1. Training Procedure

1.1 Step One: Single-frame Training

You can skip this step if you have downloaded our pretrained single-frame model (see "pretrained models" for details).

  • CONFIG_PATH will be your desired model configurations in configs. In this repository, these are the files starting with f1.
  • GPU_NUM is the number of GPUs. By default, I use 8.
  • PATH_TO_SAVE is the directory to save the checkpoints.

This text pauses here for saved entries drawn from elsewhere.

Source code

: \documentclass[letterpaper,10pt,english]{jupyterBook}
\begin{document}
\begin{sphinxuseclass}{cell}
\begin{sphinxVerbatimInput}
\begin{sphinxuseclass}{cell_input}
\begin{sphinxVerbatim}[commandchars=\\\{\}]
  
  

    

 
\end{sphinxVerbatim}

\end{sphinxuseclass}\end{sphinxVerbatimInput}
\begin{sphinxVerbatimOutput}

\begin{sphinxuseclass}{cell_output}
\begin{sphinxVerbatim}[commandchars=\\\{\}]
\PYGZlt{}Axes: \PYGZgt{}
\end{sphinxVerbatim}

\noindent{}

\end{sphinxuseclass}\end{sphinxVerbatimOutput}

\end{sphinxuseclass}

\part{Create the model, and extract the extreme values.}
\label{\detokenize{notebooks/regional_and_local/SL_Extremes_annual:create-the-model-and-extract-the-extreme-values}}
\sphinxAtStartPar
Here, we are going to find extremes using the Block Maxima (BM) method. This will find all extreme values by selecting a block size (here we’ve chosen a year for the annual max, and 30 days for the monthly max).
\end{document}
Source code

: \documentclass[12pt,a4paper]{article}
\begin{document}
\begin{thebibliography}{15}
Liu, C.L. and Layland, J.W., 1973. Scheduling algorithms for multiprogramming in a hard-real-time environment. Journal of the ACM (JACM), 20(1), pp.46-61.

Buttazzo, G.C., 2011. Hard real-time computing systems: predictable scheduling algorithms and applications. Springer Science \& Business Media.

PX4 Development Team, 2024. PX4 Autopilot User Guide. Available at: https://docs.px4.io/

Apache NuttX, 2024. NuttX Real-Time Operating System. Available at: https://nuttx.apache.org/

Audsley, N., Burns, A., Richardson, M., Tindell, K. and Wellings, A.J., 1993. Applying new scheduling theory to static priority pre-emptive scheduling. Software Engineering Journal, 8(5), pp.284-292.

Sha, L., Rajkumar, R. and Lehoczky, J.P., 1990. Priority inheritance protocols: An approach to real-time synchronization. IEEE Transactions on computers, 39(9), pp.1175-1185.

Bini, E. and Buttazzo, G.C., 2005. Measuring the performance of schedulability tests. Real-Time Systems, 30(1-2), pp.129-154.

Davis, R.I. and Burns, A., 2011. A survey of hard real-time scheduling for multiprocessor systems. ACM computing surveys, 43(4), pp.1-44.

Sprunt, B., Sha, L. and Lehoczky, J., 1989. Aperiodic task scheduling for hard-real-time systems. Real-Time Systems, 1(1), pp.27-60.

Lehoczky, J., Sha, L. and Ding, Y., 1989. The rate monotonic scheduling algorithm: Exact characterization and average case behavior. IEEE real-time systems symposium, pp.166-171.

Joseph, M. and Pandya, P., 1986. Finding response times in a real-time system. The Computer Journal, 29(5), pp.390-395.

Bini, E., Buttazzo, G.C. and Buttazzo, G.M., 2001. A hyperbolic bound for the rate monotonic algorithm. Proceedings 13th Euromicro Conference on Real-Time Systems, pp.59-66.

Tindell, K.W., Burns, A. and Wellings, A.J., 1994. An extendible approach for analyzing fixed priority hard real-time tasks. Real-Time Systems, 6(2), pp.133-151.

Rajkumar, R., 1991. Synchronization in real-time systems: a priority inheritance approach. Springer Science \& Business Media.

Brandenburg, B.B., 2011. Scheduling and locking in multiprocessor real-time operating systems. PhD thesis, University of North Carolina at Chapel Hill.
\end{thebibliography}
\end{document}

The training command is as below:

bash tools/dist_train.sh CONFIG_PATH GPU_NUM --work-dir PATH_TO_SAVE

For example, if you want to train a small-resolution model, the command will be:

bash tools/dist_train.sh projects/configs/tracking/petr/f1_q5_800x320.py 8 --work-dir work_dirs/f1_pf_track/ 

The results should be similar to the single-frame detector checkpoints provided by us (see "pretrained models" for details).

1.2 Step Two: Multi-frame Training

  • CONFIG_PATH will be your desired model configurations in configs. In this repository, these are the files starting with f3.
  • GPU_NUM is the number of GPUs. By default, I use 8.
  • PATH_TO_SAVE is the directory to save the checkpoints.

The training command is as below:

bash tools/dist_train.sh CONFIG_PATH GPU_NUM --work-dir PATH_TO_SAVE

For example, if you want to train a small-resolution model, the command will be:

bash tools/dist_train.sh projects/configs/tracking/petr/f3_q5_800x320.py 8 --work-dir work_dirs/f3_pf_track/ 

The results should be similar to the f3_all/final.pth pretrained model provided by us.

2. Notes for Developers

  • Best practice for debugging? We recommand setting GPU_NUM=1 when running the above commands, and set pdb.set_trace() at the place you want to probe. Meanwhile, you can also switch the infos file to tracking_forecasting-mini_infos_val.pkl to save the time of data loading.
  • Core functions? The core functions of tracking happens in [code link], the function forward_tracking. If you have any difficulty understanding my implementation, please read "my designs," from which you will learn about how to build an end-to-end tracking system.
  • Names for loss functions? If you check the log, we use loss_for to represent motion forecasting losses in future reasoning, and loss_mem to represent past reasoning losses.